A BACHELOR'S DINNER AND ITS ENDING

Bachelors' dinners, masculine pre-nuptial festivities, that is, like everything else with which poor humanity deals, may roughly be divided into two kinds, which fall under the generic names of good or bad. Of course, in practice, as in life, goodness often degenerates into badness and badness is sometimes lifted into goodness. Such is the perversity of human nature even at its best that when the declaration is made that Beekman's bachelor dinner was a good one all interest in it is immediately lost! Bad is so much more attractive in literature and in life. Perhaps it may be said that while the dinner had not descended to the unbridled license which sometimes characterized such affairs, and while there were no ladies present in various stages of--shall it be said dress or undress--nevertheless, the young fellows who were present had a delightful time which if not as innocent as the festivities of Stephanie's final entertainment to her lovely attendants, was nevertheless quite what might have been expected from clean, healthy, well-bred young Americans with a reasonable amount of restraint.

The dinner was chosen with fine discrimination and epicurean taste; it was cooked by the best chef, served at the most exclusive club and accompanied by wines with which even the most captious bon vivant could not take issue. Perhaps some of the youngsters drank more than was good for them--which instantly raises the question, how much, or how little, if any, is good for a young man? They broke up at a decently early hour in the morning in much better condition than might have been expected.

Beekman was one of the most temperate of men. He took pride in his athletic prowess and he still kept himself in fine physical trim. A very occasional glass of wine usually limited his indulgence. In this instance, however, under conditions so unusual, he had partaken so much more freely than was his wont--his course being pardonable or otherwise in accordance with the viewpoint--that he was not altogether himself. This was not much more due to the plan of Harnash than to the solicitations of the other friends who found nothing so pleasant on that occasion as drinking to his health, and generally in bumpers. Indeed, not once but many times and oft around the board they pledged him and were pledged in return.

At the insistence of Harnash, Beekman had arranged to spend the night at the former's apartment in Washington Square. Harnash made the point that he was expected to look after him and produce him the next morning in the best trim, therefore he did not wish him to get out of his sight. Accordingly, Beekman had dismissed his own car and when the party broke up about two o'clock in the morning he went away with Harnash in the latter's limousine.

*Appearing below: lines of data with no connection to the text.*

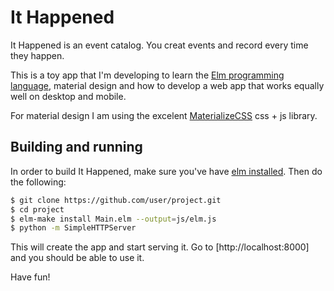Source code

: It Happened
===========

It Happened is an event catalog. You creat events and record every time they
happen.

This is a toy app that I'm developing to learn the [Elm programming language][1],
material design and how to develop a web app that works equally well on desktop
and mobile.

For material design I am using the excelent [MaterializeCSS][2] css + js library.


## Building and running
In order to build It Happened, make sure you've have [elm installed][3]. Then
do the following:

```bash
$ git clone https://github.com/user/project.git
$ cd project
$ elm-make install Main.elm --output=js/elm.js
$ python -m SimpleHTTPServer
```

This will create the app and start serving it. Go to [http://localhost:8000] and
you should be able to use it.

Have fun!

[1]: http://elm-lang.org
[2]: http://materializecss.com
[3]: http://elm-lang.org/install
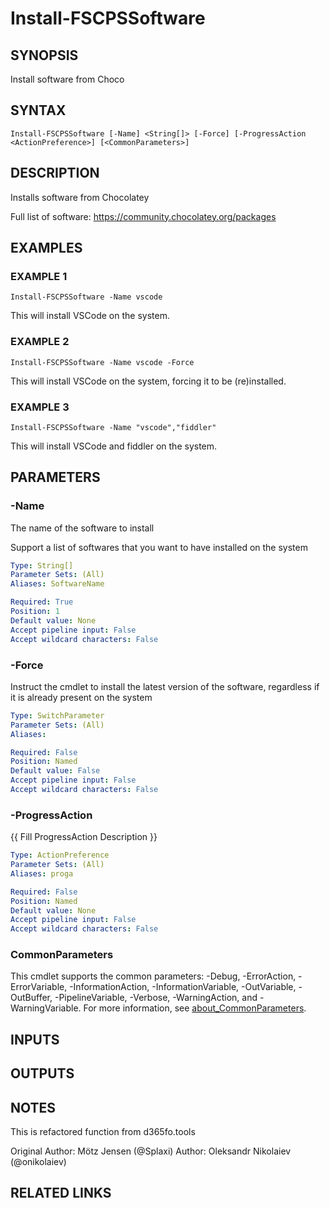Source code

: ﻿---
external help file: fscps.tools-help.xml
Module Name: fscps.tools
online version:
schema: 2.0.0
---

# Install-FSCPSSoftware

## SYNOPSIS
Install software from Choco

## SYNTAX

```
Install-FSCPSSoftware [-Name] <String[]> [-Force] [-ProgressAction <ActionPreference>] [<CommonParameters>]
```

## DESCRIPTION
Installs software from Chocolatey

Full list of software: https://community.chocolatey.org/packages

## EXAMPLES

### EXAMPLE 1
```
Install-FSCPSSoftware -Name vscode
```

This will install VSCode on the system.

### EXAMPLE 2
```
Install-FSCPSSoftware -Name vscode -Force
```

This will install VSCode on the system, forcing it to be (re)installed.

### EXAMPLE 3
```
Install-FSCPSSoftware -Name "vscode","fiddler"
```

This will install VSCode and fiddler on the system.

## PARAMETERS

### -Name
The name of the software to install

Support a list of softwares that you want to have installed on the system

```yaml
Type: String[]
Parameter Sets: (All)
Aliases: SoftwareName

Required: True
Position: 1
Default value: None
Accept pipeline input: False
Accept wildcard characters: False
```

### -Force
Instruct the cmdlet to install the latest version of the software, regardless if it is already present on the system

```yaml
Type: SwitchParameter
Parameter Sets: (All)
Aliases:

Required: False
Position: Named
Default value: False
Accept pipeline input: False
Accept wildcard characters: False
```

### -ProgressAction
{{ Fill ProgressAction Description }}

```yaml
Type: ActionPreference
Parameter Sets: (All)
Aliases: proga

Required: False
Position: Named
Default value: None
Accept pipeline input: False
Accept wildcard characters: False
```

### CommonParameters
This cmdlet supports the common parameters: -Debug, -ErrorAction, -ErrorVariable, -InformationAction, -InformationVariable, -OutVariable, -OutBuffer, -PipelineVariable, -Verbose, -WarningAction, and -WarningVariable. For more information, see [about_CommonParameters](http://go.microsoft.com/fwlink/?LinkID=113216).

## INPUTS

## OUTPUTS

## NOTES
This is refactored function from d365fo.tools

Original Author: Mötz Jensen (@Splaxi)
Author: Oleksandr Nikolaiev (@onikolaiev)

## RELATED LINKS
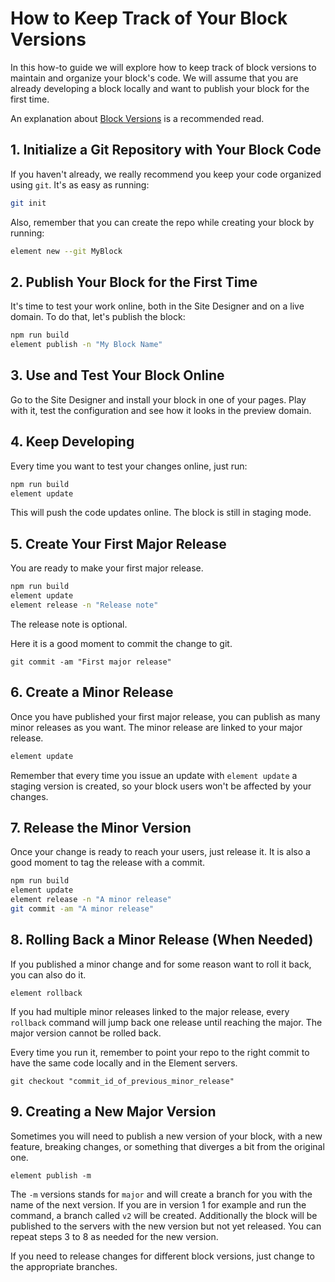 # How to Keep Track of Your Block Versions

In this how-to guide we will explore how to keep track of block versions to maintain and organize your block's code. We will assume that you are already
developing a block locally and want to publish your block for the first time.

An explanation about [Block Versions](../../explanation/block-versions/README.md) is a recommended read.

## 1. Initialize a Git Repository with Your Block Code 

If you haven't already, we really recommend you keep your code organized using `git`. It's as easy as running:

```bash
git init
```

Also, remember that you can create the repo while creating your block by running:

```bash
element new --git MyBlock
```

## 2. Publish Your Block for the First Time

It's time to test your work online, both in the Site Designer and on a live domain. To do that, let's publish the block:

```bash
npm run build
element publish -n "My Block Name"
```

## 3. Use and Test Your Block Online

Go to the Site Designer and install your block in one of your pages. Play with it, test the configuration and see how it looks in the preview domain.

## 4. Keep Developing

Every time you want to test your changes online, just run:

```bash
npm run build
element update
```

This will push the code updates online. The block is still in staging mode.

## 5. Create Your First Major Release

You are ready to make your first major release.

```bash
npm run build
element update
element release -n "Release note"
```

The release note is optional.

Here it is a good moment to commit the change to git.

```
git commit -am "First major release"
```

## 6. Create a Minor Release

Once you have published your first major release, you can publish as many minor releases as you want. The minor release are linked to your major release.

```bash
element update
```

Remember that every time you issue an update with `element update` a staging version is created, so your block users won't be affected by your changes.

## 7. Release the Minor Version

Once your change is ready to reach your users, just release it. It is also a good moment to tag the release with a commit.

```bash
npm run build
element update
element release -n "A minor release"
git commit -am "A minor release"
```

## 8. Rolling Back a Minor Release (When Needed)

If you published a minor change and for some reason want to roll it back, you can also do it.

```
element rollback
```

If you had multiple minor releases linked to the major release, every `rollback` command will jump back one release until reaching the major. The major version
cannot be rolled back.

Every time you run it, remember to point your repo to the right commit to have the same code locally and in the Element servers.

```
git checkout "commit_id_of_previous_minor_release"
```

## 9. Creating a New Major Version

Sometimes you will need to publish a new version of your block, with a new feature, breaking changes, or something that diverges a bit from the original one.

```
element publish -m
```

The `-m` versions stands for `major` and will create a branch for you with the name of the next version. If you are in version 1 for example and run the command,
a branch called `v2` will be created. Additionally the block will be published to the servers with the new version but not yet released. You can repeat steps
3 to 8 as needed for the new version.

If you need to release changes for different block versions, just change to the appropriate branches.

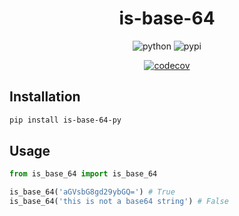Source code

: <div align="center">

# is-base-64

![python](https://img.shields.io/badge/Python-FFD43B?style=for-the-badge&logo=python&logoColor=blue)
![pypi](https://img.shields.io/badge/pypi-3775A9?style=for-the-badge&logo=pypi&logoColor=white)


[![codecov](https://codecov.io/gh/juunini/is-base-64-py/branch/main/graph/badge.svg?token=TDGNG0KJMM)](https://codecov.io/gh/juunini/is-base-64-py)

</div>

## Installation

```bash
pip install is-base-64-py
```

## Usage

```python
from is_base_64 import is_base_64

is_base_64('aGVsbG8gd29ybGQ=') # True
is_base_64('this is not a base64 string') # False
```
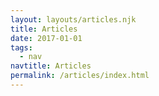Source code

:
 ```yaml
---
layout: layouts/articles.njk
title: Articles
date: 2017-01-01
tags:
  - nav
navtitle: Articles
permalink: /articles/index.html
---
```

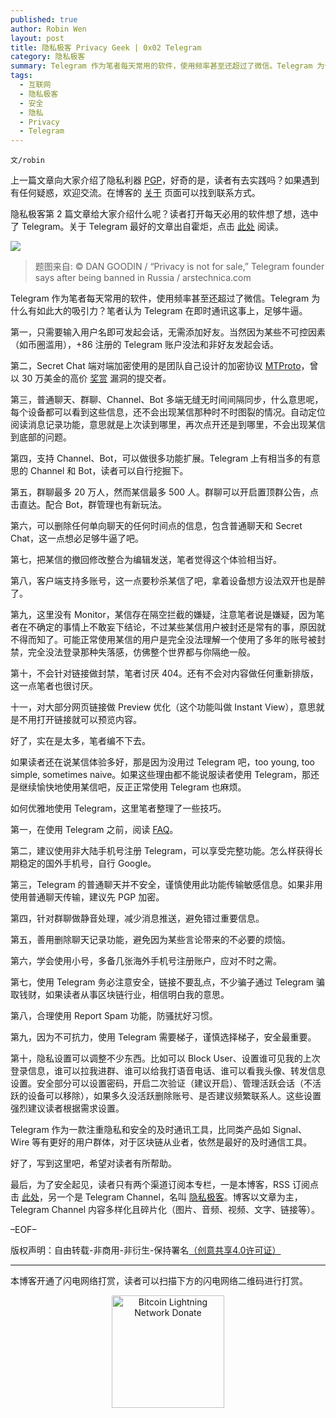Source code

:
```yaml
---
published: true
author: Robin Wen
layout: post
title: 隐私极客 Privacy Geek | 0x02 Telegram
category: 隐私极客
summary: Telegram 作为笔者每天常用的软件，使用频率甚至还超过了微信。Telegram 为什么有如此大的吸引力？笔者认为 Telegram 在即时通讯这事上，足够牛逼。Telegram 作为一款注重隐私和安全的及时通讯工具，比同类产品如 Signal、Wire 等有更好的用户群体，对于区块链从业者，依然是最好的及时通信工具。
tags:
  - 互联网
  - 隐私极客
  - 安全
  - 隐私
  - Privacy
  - Telegram
---
```


`文/robin`

上一篇文章向大家介绍了隐私利器 [PGP](https://dbarobin.com/2019/05/02/privacy-geek-pgp)，好奇的是，读者有去实践吗？如果遇到有任何疑惑，欢迎交流。在博客的 [关于](https://dbarobin.com/about) 页面可以找到联系方式。

隐私极客第 2 篇文章给大家介绍什么呢？读者打开每天必用的软件想了想，选中了 Telegram。关于 Telegram 最好的文章出自霍炬，点击 [此处](https://www.tmtpost.com/1443098.html) 阅读。

![](https://cdn.dbarobin.com/Mo07Awi.jpg)

> 题图来自: © DAN GOODIN / “Privacy is not for sale,” Telegram founder says after being banned in Russia / arstechnica.com

Telegram 作为笔者每天常用的软件，使用频率甚至还超过了微信。Telegram 为什么有如此大的吸引力？笔者认为 Telegram 在即时通讯这事上，足够牛逼。

第一，只需要输入用户名即可发起会话，无需添加好友。当然因为某些不可控因素（如币圈滥用），+86 注册的 Telegram 账户没法和非好友发起会话。

第二，Secret Chat 端对端加密使用的是团队自己设计的加密协议 [MTProto](https://core.telegram.org/api/end-to-end)，曾以 30 万美金的高价 [奖赏](https://telegram.org/blog/cryptocontest) 漏洞的提交者。

第三，普通聊天、群聊、Channel、Bot 多端无缝无时间间隔同步，什么意思呢，每个设备都可以看到这些信息，还不会出现某信那种时不时图裂的情况。自动定位阅读消息记录功能，意思就是上次读到哪里，再次点开还是到哪里，不会出现某信到底部的问题。

第四，支持 Channel、Bot，可以做很多功能扩展。Telegram 上有相当多的有意思的 Channel 和 Bot，读者可以自行挖掘下。

第五，群聊最多 20 万人，然而某信最多 500 人。群聊可以开启置顶群公告，点击直达。配合 Bot，群管理也有新玩法。

第六，可以删除任何单向聊天的任何时间点的信息，包含普通聊天和 Secret Chat，这一点想必足够牛逼了吧。

第七，把某信的撤回修改整合为编辑发送，笔者觉得这个体验相当好。

第八，客户端支持多账号，这一点要秒杀某信了吧，拿着设备想方设法双开也是醉了。

第九，这里没有 Monitor，某信存在隔空拦截的嫌疑，注意笔者说是嫌疑，因为笔者在不确定的事情上不敢妄下结论，不过某些某信用户被封还是常有的事，原因就不得而知了。可能正常使用某信的用户是完全没法理解一个使用了多年的账号被封禁，完全没法登录那种失落感，仿佛整个世界都与你隔绝一般。

第十，不会针对链接做封禁，笔者讨厌 404。还有不会对内容做任何重新排版，这一点笔者也很讨厌。

十一，对大部分网页链接做 Preview 优化（这个功能叫做 Instant View），意思就是不用打开链接就可以预览内容。

好了，实在是太多，笔者编不下去。

如果读者还在说某信体验多好，那是因为没用过 Telegram 吧，too young, too simple, sometimes naive。如果这些理由都不能说服读者使用 Telegram，那还是继续愉快地使用某信吧，反正正常使用 Telegram 也麻烦。

如何优雅地使用 Telegram，这里笔者整理了一些技巧。

第一，在使用 Telegram 之前，阅读 [FAQ](https://telegram.org/faq/en)。

第二，建议使用非大陆手机号注册 Telegram，可以享受完整功能。怎么样获得长期稳定的国外手机号，自行 Google。

第三，Telegram 的普通聊天并不安全，谨慎使用此功能传输敏感信息。如果非用使用普通聊天传输，建议先 PGP 加密。

第四，针对群聊做静音处理，减少消息推送，避免错过重要信息。

第五，善用删除聊天记录功能，避免因为某些言论带来的不必要的烦恼。

第六，学会使用小号，多备几张海外手机号注册账户，应对不时之需。

第七，使用 Telegram 务必注意安全，链接不要乱点，不少骗子通过 Telegram 骗取钱财，如果读者从事区块链行业，相信明白我的意思。

第八，合理使用 Report Spam 功能，防骚扰好习惯。

第九，因为不可抗力，使用 Telegram 需要梯子，谨慎选择梯子，安全最重要。

第十，隐私设置可以调整不少东西。比如可以 Block User、设置谁可见我的上次登录信息，谁可以拉我进群、谁可以给我打语音电话、谁可以看我头像、转发信息设置。安全部分可以设置密码，开启二次验证（建议开启）、管理活跃会话（不活跃的设备可以移除），如果多久没活跃删除账号、是否建议频繁联系人。这些设置强烈建议读者根据需求设置。

Telegram 作为一款注重隐私和安全的及时通讯工具，比同类产品如 Signal、Wire 等有更好的用户群体，对于区块链从业者，依然是最好的及时通信工具。

好了，写到这里吧，希望对读者有所帮助。

最后，为了安全起见，读者只有两个渠道订阅本专栏，一是本博客，RSS 订阅点击 [此处](https://dbarobin.com/feed.xml)，另一个是 Telegram Channel，名叫 [隐私极客](https://t.me/privacygeek)。博客以文章为主，Telegram Channel 内容多样化且碎片化（图片、音频、视频、文字、链接等）。

–EOF–

版权声明：自由转载-非商用-非衍生-保持署名<a href="http://creativecommons.org/licenses/by-nc-nd/4.0/deed.zh" target="_blank">（创意共享4.0许可证）</a>

***

本博客开通了闪电网络打赏，读者可以扫描下方的闪电网络二维码进行打赏。

<center><img title="Bitcoin Lightning Network Donate" width="180" height="180" src="https://lnd.hoo.com/api/generate?openid=TruSwjrK2q57V484Tf0u&isimg=1" alt="Bitcoin Lightning Network Donate"/></center>
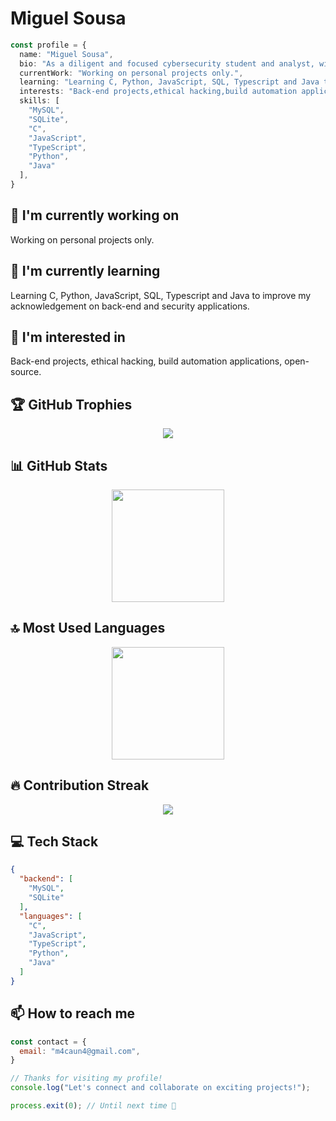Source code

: # Miguel Sousa

```typescript
const profile = {
  name: "Miguel Sousa",
  bio: "As a diligent and focused cybersecurity student and analyst, with a background in technical IT for the internet, I'm deeply committed to upholding the highest standards of ethics and data confidentiality. I continuously strive to enhance my skills, safeguard information, and stay abreast of emerging threats to effectively protect both organizational and personal data.",
  currentWork: "Working on personal projects only.",
  learning: "Learning C, Python, JavaScript, SQL, Typescript and Java to improve my acknowledgement on back-end and security applications. ",
  interests: "Back-end projects,ethical hacking,build automation applications,open-source.",
  skills: [
    "MySQL",
    "SQLite",
    "C",
    "JavaScript",
    "TypeScript",
    "Python",
    "Java"
  ],
}
```

## 🔭 I'm currently working on

Working on personal projects only.

## 🌱 I'm currently learning

Learning C, Python, JavaScript, SQL, Typescript and Java to improve my acknowledgement on back-end and security applications. 

## 👀 I'm interested in

Back-end projects, ethical hacking, build automation applications, open-source.

## 🏆 GitHub Trophies

<!-- ⚠️ Important: Replace 'YOUR-USERNAME' with your actual GitHub username in the URL below -->
<p align="center">
  <img src="https://github-profile-trophy.vercel.app/?username=YOUR-USERNAME&theme=onedark&column=7&margin-w=15&margin-h=15" />
</p>

## 📊 GitHub Stats

<!-- ⚠️ Important: Replace 'YOUR-USERNAME' with your actual GitHub username in the URL below -->
<div align="center">
  <img height="180em" src="https://github-readme-stats.vercel.app/api?username=YOUR-USERNAME&show_icons=true&theme=dark&include_all_commits=true&count_private=true"/>
</div>

## 🔝 Most Used Languages

<!-- ⚠️ Important: Replace 'YOUR-USERNAME' with your actual GitHub username in the URL below -->
<div align="center">
  <img height="180em" src="https://github-readme-stats.vercel.app/api/top-langs/?username=YOUR-USERNAME&layout=compact&langs_count=10&theme=dark"/>
</div>

## 🔥 Contribution Streak

<!-- ⚠️ Important: Replace 'YOUR-USERNAME' with your actual GitHub username in the URL below -->
<div align="center">
  <img src="https://github-readme-streak-stats.herokuapp.com/?user=YOUR-USERNAME&theme=dark&hide_border=false" />
</div>

## 💻 Tech Stack

```json
{
  "backend": [
    "MySQL",
    "SQLite"
  ],
  "languages": [
    "C",
    "JavaScript",
    "TypeScript",
    "Python",
    "Java"
  ]
}
```

## 📫 How to reach me

```javascript
const contact = {
  email: "m4caun4@gmail.com",
}
```

```typescript
// Thanks for visiting my profile!
console.log("Let's connect and collaborate on exciting projects!");

process.exit(0); // Until next time 👋
```
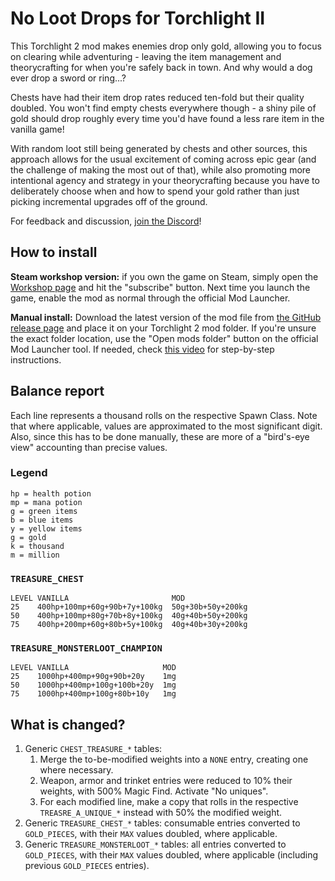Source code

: # No Loot Drops for Torchlight II

This Torchlight 2 mod makes enemies drop only gold, allowing you to focus on clearing while adventuring - leaving the item management and theorycrafting for when you're safely back in town. And why would a dog ever drop a sword or ring...?

Chests have had their item drop rates reduced ten-fold but their quality doubled. You won't find empty chests everywhere though - a shiny pile of gold should drop roughly every time you'd have found a less rare item in the vanilla game!

With random loot still being generated by chests and other sources, this approach allows for the usual excitement of coming across epic gear (and the challenge of making the most out of that), while also promoting more intentional agency and strategy in your theorycrafting because you have to deliberately choose when and how to spend your gold rather than just picking incremental upgrades off of the ground.

For feedback and discussion, [join the Discord](https://discord.gg/5sXXcwPCSP)!

## How to install

**Steam workshop version:** if you own the game on Steam, simply open the [Workshop page](https://steamcommunity.com/sharedfiles/filedetails/?id=2482564330) and hit the "subscribe" button. Next time you launch the game, enable the mod as normal through the official Mod Launcher.

**Manual install:** Download the latest version of the mod file from [the GitHub release page](https://github.com/tukkek/torchlight2-NoLootDrops/releases) and place it on your Torchlight 2 mod folder. If you're unsure the exact folder location, use the "Open mods folder" button on the official Mod Launcher tool. If needed, check [this video](https://www.youtube.com/watch?v=e5KeocjLUiA) for step-by-step instructions.

## Balance report

Each line represents a thousand rolls on the respective Spawn Class. Note that where applicable, values are approximated to the most significant digit. Also, since this has to be done manually, these are more of a "bird's-eye view" accounting than precise values.

### Legend

```
hp = health potion
mp = mana potion
g = green items
b = blue items
y = yellow items
g = gold
k = thousand
m = million
```

### `TREASURE_CHEST`

```
LEVEL VANILLA                       MOD
25    400hp+100mp+60g+90b+7y+100kg  50g+30b+50y+200kg
50    400hp+100mp+80g+70b+8y+100kg  40g+40b+50y+200kg
75    400hp+200mp+60g+80b+5y+100kg  40g+40b+30y+200kg
```
 
### `TREASURE_MONSTERLOOT_CHAMPION`

```
LEVEL VANILLA                     MOD
25    1000hp+400mp+90g+90b+20y    1mg
50    1000hp+400mp+100g+100b+20y  1mg
75    1000hp+400mp+100g+80b+10y   1mg
```
## What is changed?

1. Generic `CHEST_TREASURE_*` tables:
    1. Merge the to-be-modified weights into a `NONE` entry, creating one where necessary.
    2. Weapon, armor and trinket entries were reduced to 10% their weights, with 500% Magic Find. Activate "No uniques".
    3. For each modified line, make a copy that rolls in the respective `TREASRE_A_UNIQUE_*` instead with 50% the modified weight.
2. Generic `TREASURE_CHEST_*` tables: consumable entries converted to `GOLD_PIECES`, with their `MAX` values doubled, where applicable.
3. Generic `TREASURE_MONSTERLOOT_*` tables: all entries converted to `GOLD_PIECES`, with their `MAX` values doubled, where applicable (including previous `GOLD_PIECES`  entries).
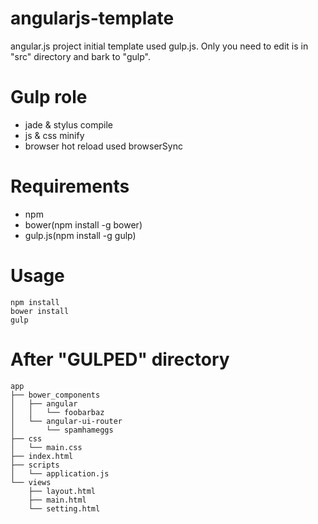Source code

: # angularjs-template
angular.js project initial template used gulp.js. Only you need to edit is in "src" directory and bark to "gulp".

# Gulp role
- jade & stylus compile
- js & css minify
- browser hot reload used browserSync

# Requirements
- npm
- bower(npm install -g bower)
- gulp.js(npm install -g gulp)

# Usage
```
npm install
bower install
gulp 
```

# After "GULPED" directory
```
app
├── bower_components
│   ├── angular
│   │   └── foobarbaz
│   └── angular-ui-router
│       └── spamhameggs
├── css
│   └── main.css
├── index.html
├── scripts
│   └── application.js
└── views
    ├── layout.html
    ├── main.html
    └── setting.html
```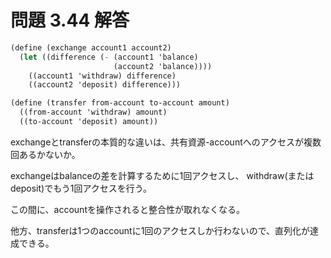 # 問題 3.44 解答

```scheme
(define (exchange account1 account2)
  (let ((difference (- (account1 'balance)
                       (account2 'balance))))
    ((account1 'withdraw) difference)
    ((account2 'deposit) difference)))

(define (transfer from-account to-account amount)
  ((from-account 'withdraw) amount)
  ((to-account 'deposit) amount))
```

exchangeとtransferの本質的な違いは、共有資源-accountへのアクセスが複数回あるかないか。

exchangeはbalanceの差を計算するために1回アクセスし、 withdraw(またはdeposit)でもう1回アクセスを行う。

この間に、accountを操作されると整合性が取れなくなる。

他方、transferは1つのaccountに1回のアクセスしか行わないので、直列化が達成できる。
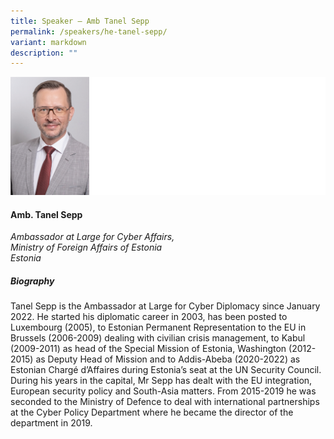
 ```yaml
---
title: Speaker – Amb Tanel Sepp
permalink: /speakers/he-tanel-sepp/
variant: markdown
description: ""
---
```

![](/images/2024%20speakers/Tanel_Sepp.png)
#### **Amb. Tanel Sepp**

*Ambassador at Large for Cyber Affairs, <br> Ministry of Foreign Affairs of Estonia <br> Estonia*

##### **Biography**
Tanel Sepp is the Ambassador at Large for Cyber Diplomacy since January 2022. He started his diplomatic career in 2003, has been posted to Luxembourg (2005), to Estonian Permanent Representation to the EU in Brussels (2006-2009) dealing with civilian crisis management, to Kabul (2009-2011) as head of the Special Mission of Estonia, Washington (2012-2015) as Deputy Head of Mission and to Addis-Abeba (2020-2022) as Estonian Chargé d’Affaires during Estonia’s seat at the UN Security Council. During his years in the capital, Mr Sepp has dealt with the EU integration, European security policy and South-Asia matters. From 2015-2019 he was seconded to the Ministry of Defence to deal with international partnerships at the Cyber Policy Department where he became the director of the department in 2019.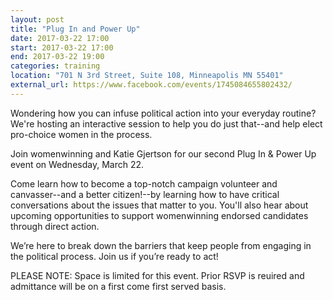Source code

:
 ```yaml
---
layout: post
title: "Plug In and Power Up"
date: 2017-03-22 17:00
start: 2017-03-22 17:00
end: 2017-03-22 19:00
categories: training
location: "701 N 3rd Street, Suite 108, Minneapolis MN 55401"
external_url: https://www.facebook.com/events/1745084655802432/
---
```

Wondering how you can infuse political action into your everyday routine? We're hosting an interactive session to help you do just that--and help elect pro-choice women in the process.

Join womenwinning and Katie Gjertson for our second Plug In & Power Up event on Wednesday, March 22.

Come learn how to become a top-notch campaign volunteer and canvasser--and a better citizen!--by learning how to have critical conversations about the issues that matter to you. You'll also hear about upcoming opportunities to support womenwinning endorsed candidates through direct action.

We’re here to break down the barriers that keep people from engaging in the political process. Join us if you’re ready to act!


PLEASE NOTE: Space is limited for this event. Prior RSVP is reuired and admittance will be on a first come first served basis.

At somebody's suggestion--Beekman could never remember whose, whether it was his or his friend's--they stopped at several places on the way down town for further liquid refreshment of which Beekman partook liberally, Harnash sparingly or not at all. It was not difficult for an adroit man like Harnash, confronted by a rather befuddled man like Beekman, to introduce the infallible knock-out drops, with which he had been provided by Woywod, into the liquor.

As they crossed Twenty-third Street on their way down town Harnash stopped the car. His chauffeur lived on East Twenty-third Street, and Harnash dismissed him, saying he would drive the car down to his private garage back of his residence in Washington Mews himself. There was nothing unusual in this; the chauffeur subsequently testified that he had received the same thoughtful consideration from his employer on many previous occasions. When the chauffeur left the car, the drug had not yet got in its deadly work. Beekman was still all right apparently and the chauffeur subsequently testified that when Beekman bade him good-night he noticed nothing strikingly unusual. Beekman seemed to be himself, although the chauffeur could see that he was slightly under the influence of wine.